What the task asks → Within the entries below, the lines from the one with "permettra de mesurer" through the one with "sont des généralisations" are to be set down exactly, both ends kept.

● ● ● ● ● ● ●

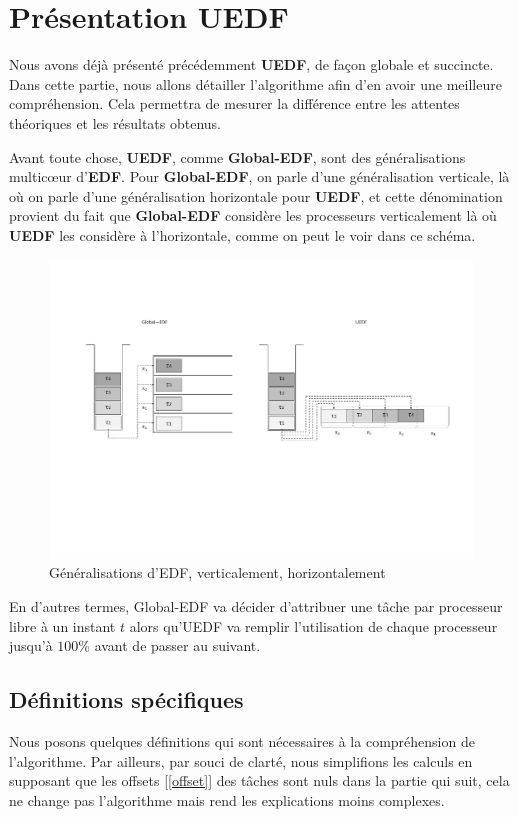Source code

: 	
	\section{Présentation UEDF}\label{contexte}
	
	Nous avons déjà présenté précédemment \textbf{UEDF}, de façon globale et succincte. 
	Dans cette partie, nous allons détailler l'algorithme afin d'en avoir une meilleure compréhension. Cela 
	permettra de mesurer la différence entre les attentes théoriques et les résultats obtenus.\newline
	
	Avant toute chose, \textbf{UEDF}, comme \textbf{Global-EDF}, sont des généralisations multicœur d'\textbf{EDF}. 
	Pour \textbf{Global-EDF}, on parle d'une généralisation verticale, là où on parle d'une généralisation horizontale pour 
	\textbf{UEDF}, et cette dénomination provient du fait que \textbf{Global-EDF} considère les processeurs \og{}verticalement\fg{} là où 
	\textbf{UEDF} les considère à l'horizontale, comme on peut le voir dans ce schéma.
	
	\begin{figure}[H]
		\caption{Généralisations d'EDF, verticalement, horizontalement}
		\includegraphics[scale=0.5]{img/wcet/comparo_GEDF_UEDF}
	\end{figure}

	En d'autres termes, Global-EDF va décider d'attribuer une tâche par processeur libre à un instant $t$ alors 
	qu'UEDF va \og{}remplir\fg{} l'utilisation de chaque processeur jusqu'à $100$\% avant de passer au suivant. 
	
	\subsection{Définitions spécifiques}
	Nous posons quelques définitions qui sont nécessaires à la compréhension de l'algorithme. 
	Par ailleurs, par souci de clarté, nous simplifions les calculs en supposant que les offsets [\ref*{offset}] des tâches 
	sont nuls dans la partie qui suit, cela ne change pas l'algorithme mais rend les explications moins 
	complexes.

● ● ● ● ● ● ●

Answer for this exercise →
	permettra de mesurer la différence entre les attentes théoriques et les résultats obtenus.\newline
	
	Avant toute chose, \textbf{UEDF}, comme \textbf{Global-EDF}, sont des généralisations multicœur d'\textbf{EDF}. 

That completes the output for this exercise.